It was love at first bite when we discovered potato doughnuts at The Holy Donut in Portland. So when we heard Troy's Nibble Inc. was inspired by Maine's unique take on a beloved staple, we were super excited. Our expectations were pretty high especially after being greeted by this massive sign of adventurous flavors.
Doughnuts are made to order, which means fresh fillings and glazes, so prepare for long wait lines. Love that Nibble Inc. incorporates local ingredients and partners into its products, including Rare Form Brewery, Brown's, and Sweet Sue's.
The lemon fruit tarts at Sweet Sue's are stellar. In doughnut form, the Local Lemon curd filling had the same sweet and tart flavor that we love but the consistency of the filling was a bit runny, most likely because we got a fresh-out-of-the-fryer doughnut.
In addition to classic flavors, you'll find playful ones like maple bacon and cocktail-inspired ones like the Upstate Sour made with whiskey glaze, lemon-lime icing, and blackberry cassis filling. As much as we wanted to love the booze-inspired glazes, the filling far outshined its counterpart.
There's no doubt that tasty, high quality ingredients are being used but sadly the star of the show kind of fell flat. The potato doughnuts we've had in Portland were moist and crumbly but these were so heavy, dense, and tough.
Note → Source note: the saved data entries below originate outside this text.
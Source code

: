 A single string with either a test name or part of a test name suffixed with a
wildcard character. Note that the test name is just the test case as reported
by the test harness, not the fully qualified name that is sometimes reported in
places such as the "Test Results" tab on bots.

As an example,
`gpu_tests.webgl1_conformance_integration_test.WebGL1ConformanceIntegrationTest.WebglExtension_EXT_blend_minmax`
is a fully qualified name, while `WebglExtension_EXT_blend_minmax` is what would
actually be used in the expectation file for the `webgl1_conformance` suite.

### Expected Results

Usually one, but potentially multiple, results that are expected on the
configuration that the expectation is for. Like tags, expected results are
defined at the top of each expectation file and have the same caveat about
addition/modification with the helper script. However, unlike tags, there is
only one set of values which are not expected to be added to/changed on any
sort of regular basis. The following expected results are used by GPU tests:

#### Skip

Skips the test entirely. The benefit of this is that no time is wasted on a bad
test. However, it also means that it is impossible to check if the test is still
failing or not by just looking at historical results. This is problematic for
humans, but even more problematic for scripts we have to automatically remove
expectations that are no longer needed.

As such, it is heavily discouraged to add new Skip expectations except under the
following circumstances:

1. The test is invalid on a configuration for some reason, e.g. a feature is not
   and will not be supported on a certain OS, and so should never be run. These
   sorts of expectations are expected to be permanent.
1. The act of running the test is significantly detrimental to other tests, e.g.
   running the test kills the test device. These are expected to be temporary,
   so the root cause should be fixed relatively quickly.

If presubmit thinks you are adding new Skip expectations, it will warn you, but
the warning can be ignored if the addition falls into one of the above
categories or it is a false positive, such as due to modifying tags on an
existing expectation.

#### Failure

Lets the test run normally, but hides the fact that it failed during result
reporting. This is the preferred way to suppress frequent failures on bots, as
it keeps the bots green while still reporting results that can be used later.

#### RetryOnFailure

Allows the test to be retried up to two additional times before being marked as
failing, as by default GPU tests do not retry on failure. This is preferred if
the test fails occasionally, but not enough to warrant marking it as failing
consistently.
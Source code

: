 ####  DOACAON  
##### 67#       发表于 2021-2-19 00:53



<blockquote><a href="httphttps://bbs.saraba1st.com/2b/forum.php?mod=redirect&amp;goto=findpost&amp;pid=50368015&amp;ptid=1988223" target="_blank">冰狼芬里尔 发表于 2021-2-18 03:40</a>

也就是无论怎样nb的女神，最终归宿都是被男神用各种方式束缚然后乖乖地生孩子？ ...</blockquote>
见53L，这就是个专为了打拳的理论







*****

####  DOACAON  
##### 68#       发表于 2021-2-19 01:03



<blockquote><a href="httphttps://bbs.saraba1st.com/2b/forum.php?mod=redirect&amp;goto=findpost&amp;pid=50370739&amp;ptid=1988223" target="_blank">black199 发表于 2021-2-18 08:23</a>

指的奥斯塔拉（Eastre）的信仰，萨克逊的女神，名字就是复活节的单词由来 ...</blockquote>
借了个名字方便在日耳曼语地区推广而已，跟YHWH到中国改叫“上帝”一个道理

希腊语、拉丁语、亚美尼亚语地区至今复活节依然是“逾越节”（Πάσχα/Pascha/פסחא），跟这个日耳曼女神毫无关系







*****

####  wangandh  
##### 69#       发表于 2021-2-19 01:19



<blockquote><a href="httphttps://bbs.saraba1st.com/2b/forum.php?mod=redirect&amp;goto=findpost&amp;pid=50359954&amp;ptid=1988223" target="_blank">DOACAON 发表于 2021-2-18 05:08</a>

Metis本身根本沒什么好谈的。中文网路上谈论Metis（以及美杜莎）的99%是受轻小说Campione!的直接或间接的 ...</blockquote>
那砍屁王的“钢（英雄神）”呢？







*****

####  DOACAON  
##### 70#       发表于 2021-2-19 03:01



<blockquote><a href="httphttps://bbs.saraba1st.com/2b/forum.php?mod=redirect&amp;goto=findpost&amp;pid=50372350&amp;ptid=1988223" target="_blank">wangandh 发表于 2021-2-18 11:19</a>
We came in during a pretty high volume morning so I wonder whether the doughnuts spent too much time in the fryer, or perhaps the recipe needs a bit more tweaking; it's only been two weeks since Nibble has opened its doors.
The one doughnut J and I both agreed was the best out of the four we got was the dark chocolate sea salt. This one had the soft(er) crumb that we were looking for. Plus the chocolate flavor really came through, especially with the touch of saltiness and honey glaze.
The flavors are there and with a bit more room for improvement, I can see us coming here more often. It's the kind of shop that's right up our alley so we've got high hopes for Nibble Inc. in the coming months. The Capital Region needs more places that think out of the (doughnut) box.